▶ Required action: Could you return the entire listing below exactly as written?

▶ Information:
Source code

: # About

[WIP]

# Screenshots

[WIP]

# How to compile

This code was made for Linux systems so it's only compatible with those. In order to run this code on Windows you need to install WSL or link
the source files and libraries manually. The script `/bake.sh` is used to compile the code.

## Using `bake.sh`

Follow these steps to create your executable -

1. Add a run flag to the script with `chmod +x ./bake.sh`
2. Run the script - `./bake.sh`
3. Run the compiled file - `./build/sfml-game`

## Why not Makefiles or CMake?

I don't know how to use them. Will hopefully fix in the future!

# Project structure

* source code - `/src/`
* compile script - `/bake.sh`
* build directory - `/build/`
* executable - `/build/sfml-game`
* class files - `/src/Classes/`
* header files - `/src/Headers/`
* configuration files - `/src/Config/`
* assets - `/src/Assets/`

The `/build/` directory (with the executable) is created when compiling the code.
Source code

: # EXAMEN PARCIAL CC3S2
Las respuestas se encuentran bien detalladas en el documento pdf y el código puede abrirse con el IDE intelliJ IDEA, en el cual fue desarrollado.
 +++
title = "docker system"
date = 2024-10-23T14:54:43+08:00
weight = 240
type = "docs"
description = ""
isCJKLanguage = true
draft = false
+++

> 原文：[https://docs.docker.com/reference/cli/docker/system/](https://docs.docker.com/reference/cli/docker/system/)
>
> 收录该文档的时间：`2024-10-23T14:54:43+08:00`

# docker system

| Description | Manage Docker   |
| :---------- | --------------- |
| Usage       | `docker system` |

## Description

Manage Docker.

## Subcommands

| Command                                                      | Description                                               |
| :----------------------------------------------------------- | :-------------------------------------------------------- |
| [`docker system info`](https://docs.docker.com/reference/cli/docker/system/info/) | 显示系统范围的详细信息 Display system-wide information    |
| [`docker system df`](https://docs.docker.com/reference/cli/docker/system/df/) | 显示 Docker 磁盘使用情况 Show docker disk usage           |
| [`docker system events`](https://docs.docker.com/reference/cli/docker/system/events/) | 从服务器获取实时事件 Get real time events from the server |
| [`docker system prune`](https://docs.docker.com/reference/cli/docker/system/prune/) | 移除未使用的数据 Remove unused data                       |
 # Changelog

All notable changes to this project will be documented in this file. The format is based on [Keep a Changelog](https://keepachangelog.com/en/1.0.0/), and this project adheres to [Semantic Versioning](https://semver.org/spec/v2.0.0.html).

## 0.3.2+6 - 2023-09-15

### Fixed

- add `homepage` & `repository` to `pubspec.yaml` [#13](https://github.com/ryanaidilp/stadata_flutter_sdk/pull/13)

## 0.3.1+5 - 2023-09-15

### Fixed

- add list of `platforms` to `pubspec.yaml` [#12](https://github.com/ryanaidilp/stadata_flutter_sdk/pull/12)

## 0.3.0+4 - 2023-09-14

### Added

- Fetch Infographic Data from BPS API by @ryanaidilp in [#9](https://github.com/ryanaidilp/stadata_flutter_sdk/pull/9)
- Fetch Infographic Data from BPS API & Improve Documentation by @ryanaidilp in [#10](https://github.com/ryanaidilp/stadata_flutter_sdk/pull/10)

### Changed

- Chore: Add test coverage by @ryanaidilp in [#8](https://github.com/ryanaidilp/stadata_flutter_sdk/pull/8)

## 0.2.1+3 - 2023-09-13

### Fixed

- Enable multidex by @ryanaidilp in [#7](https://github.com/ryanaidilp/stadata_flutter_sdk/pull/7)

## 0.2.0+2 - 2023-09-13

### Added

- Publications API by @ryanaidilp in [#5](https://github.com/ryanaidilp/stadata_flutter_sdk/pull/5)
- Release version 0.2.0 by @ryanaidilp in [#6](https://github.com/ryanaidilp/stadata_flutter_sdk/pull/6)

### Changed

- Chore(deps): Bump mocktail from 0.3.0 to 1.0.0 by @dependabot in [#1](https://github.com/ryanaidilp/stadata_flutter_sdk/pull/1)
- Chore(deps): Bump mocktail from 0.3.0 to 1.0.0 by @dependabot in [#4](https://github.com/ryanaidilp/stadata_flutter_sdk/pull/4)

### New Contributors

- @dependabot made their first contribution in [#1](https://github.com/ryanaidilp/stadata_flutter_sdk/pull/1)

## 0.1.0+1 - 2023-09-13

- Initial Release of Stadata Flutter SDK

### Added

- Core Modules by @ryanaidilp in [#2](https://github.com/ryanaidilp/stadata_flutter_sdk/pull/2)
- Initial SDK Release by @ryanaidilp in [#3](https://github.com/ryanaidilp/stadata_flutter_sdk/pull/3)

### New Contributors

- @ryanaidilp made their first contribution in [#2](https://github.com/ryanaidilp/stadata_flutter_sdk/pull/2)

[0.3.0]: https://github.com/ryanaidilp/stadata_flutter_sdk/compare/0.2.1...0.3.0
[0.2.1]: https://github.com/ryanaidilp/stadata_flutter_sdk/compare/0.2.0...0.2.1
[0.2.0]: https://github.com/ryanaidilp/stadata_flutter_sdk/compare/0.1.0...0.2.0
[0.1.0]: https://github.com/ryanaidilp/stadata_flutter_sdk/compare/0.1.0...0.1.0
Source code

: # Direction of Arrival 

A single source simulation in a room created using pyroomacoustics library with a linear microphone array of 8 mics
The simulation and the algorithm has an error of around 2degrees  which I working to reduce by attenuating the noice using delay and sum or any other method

▶ Exercise response:
Source code

: # About

[WIP]

# Screenshots

[WIP]

# How to compile

This code was made for Linux systems so it's only compatible with those. In order to run this code on Windows you need to install WSL or link
the source files and libraries manually. The script `/bake.sh` is used to compile the code.

## Using `bake.sh`

Follow these steps to create your executable -

1. Add a run flag to the script with `chmod +x ./bake.sh`
2. Run the script - `./bake.sh`
3. Run the compiled file - `./build/sfml-game`

## Why not Makefiles or CMake?

I don't know how to use them. Will hopefully fix in the future!

# Project structure

* source code - `/src/`
* compile script - `/bake.sh`
* build directory - `/build/`
* executable - `/build/sfml-game`
* class files - `/src/Classes/`
* header files - `/src/Headers/`
* configuration files - `/src/Config/`
* assets - `/src/Assets/`

The `/build/` directory (with the executable) is created when compiling the code.
Source code

: # EXAMEN PARCIAL CC3S2
Las respuestas se encuentran bien detalladas en el documento pdf y el código puede abrirse con el IDE intelliJ IDEA, en el cual fue desarrollado.
 +++
title = "docker system"
date = 2024-10-23T14:54:43+08:00
weight = 240
type = "docs"
description = ""
isCJKLanguage = true
draft = false
+++

> 原文：[https://docs.docker.com/reference/cli/docker/system/](https://docs.docker.com/reference/cli/docker/system/)
>
> 收录该文档的时间：`2024-10-23T14:54:43+08:00`

# docker system

| Description | Manage Docker   |
| :---------- | --------------- |
| Usage       | `docker system` |

## Description

Manage Docker.

## Subcommands

| Command                                                      | Description                                               |
| :----------------------------------------------------------- | :-------------------------------------------------------- |
| [`docker system info`](https://docs.docker.com/reference/cli/docker/system/info/) | 显示系统范围的详细信息 Display system-wide information    |
| [`docker system df`](https://docs.docker.com/reference/cli/docker/system/df/) | 显示 Docker 磁盘使用情况 Show docker disk usage           |
| [`docker system events`](https://docs.docker.com/reference/cli/docker/system/events/) | 从服务器获取实时事件 Get real time events from the server |
| [`docker system prune`](https://docs.docker.com/reference/cli/docker/system/prune/) | 移除未使用的数据 Remove unused data                       |
 # Changelog

All notable changes to this project will be documented in this file. The format is based on [Keep a Changelog](https://keepachangelog.com/en/1.0.0/), and this project adheres to [Semantic Versioning](https://semver.org/spec/v2.0.0.html).

## 0.3.2+6 - 2023-09-15

### Fixed

- add `homepage` & `repository` to `pubspec.yaml` [#13](https://github.com/ryanaidilp/stadata_flutter_sdk/pull/13)

## 0.3.1+5 - 2023-09-15

### Fixed

- add list of `platforms` to `pubspec.yaml` [#12](https://github.com/ryanaidilp/stadata_flutter_sdk/pull/12)

## 0.3.0+4 - 2023-09-14

### Added

- Fetch Infographic Data from BPS API by @ryanaidilp in [#9](https://github.com/ryanaidilp/stadata_flutter_sdk/pull/9)
- Fetch Infographic Data from BPS API & Improve Documentation by @ryanaidilp in [#10](https://github.com/ryanaidilp/stadata_flutter_sdk/pull/10)

### Changed

- Chore: Add test coverage by @ryanaidilp in [#8](https://github.com/ryanaidilp/stadata_flutter_sdk/pull/8)

## 0.2.1+3 - 2023-09-13

### Fixed

- Enable multidex by @ryanaidilp in [#7](https://github.com/ryanaidilp/stadata_flutter_sdk/pull/7)

## 0.2.0+2 - 2023-09-13

### Added

- Publications API by @ryanaidilp in [#5](https://github.com/ryanaidilp/stadata_flutter_sdk/pull/5)
- Release version 0.2.0 by @ryanaidilp in [#6](https://github.com/ryanaidilp/stadata_flutter_sdk/pull/6)

### Changed

- Chore(deps): Bump mocktail from 0.3.0 to 1.0.0 by @dependabot in [#1](https://github.com/ryanaidilp/stadata_flutter_sdk/pull/1)
- Chore(deps): Bump mocktail from 0.3.0 to 1.0.0 by @dependabot in [#4](https://github.com/ryanaidilp/stadata_flutter_sdk/pull/4)

### New Contributors

- @dependabot made their first contribution in [#1](https://github.com/ryanaidilp/stadata_flutter_sdk/pull/1)

## 0.1.0+1 - 2023-09-13

- Initial Release of Stadata Flutter SDK

### Added

- Core Modules by @ryanaidilp in [#2](https://github.com/ryanaidilp/stadata_flutter_sdk/pull/2)
- Initial SDK Release by @ryanaidilp in [#3](https://github.com/ryanaidilp/stadata_flutter_sdk/pull/3)

### New Contributors

- @ryanaidilp made their first contribution in [#2](https://github.com/ryanaidilp/stadata_flutter_sdk/pull/2)

[0.3.0]: https://github.com/ryanaidilp/stadata_flutter_sdk/compare/0.2.1...0.3.0
[0.2.1]: https://github.com/ryanaidilp/stadata_flutter_sdk/compare/0.2.0...0.2.1
[0.2.0]: https://github.com/ryanaidilp/stadata_flutter_sdk/compare/0.1.0...0.2.0
[0.1.0]: https://github.com/ryanaidilp/stadata_flutter_sdk/compare/0.1.0...0.1.0
Source code

: # Direction of Arrival 

A single source simulation in a room created using pyroomacoustics library with a linear microphone array of 8 mics
The simulation and the algorithm has an error of around 2degrees  which I working to reduce by attenuating the noice using delay and sum or any other method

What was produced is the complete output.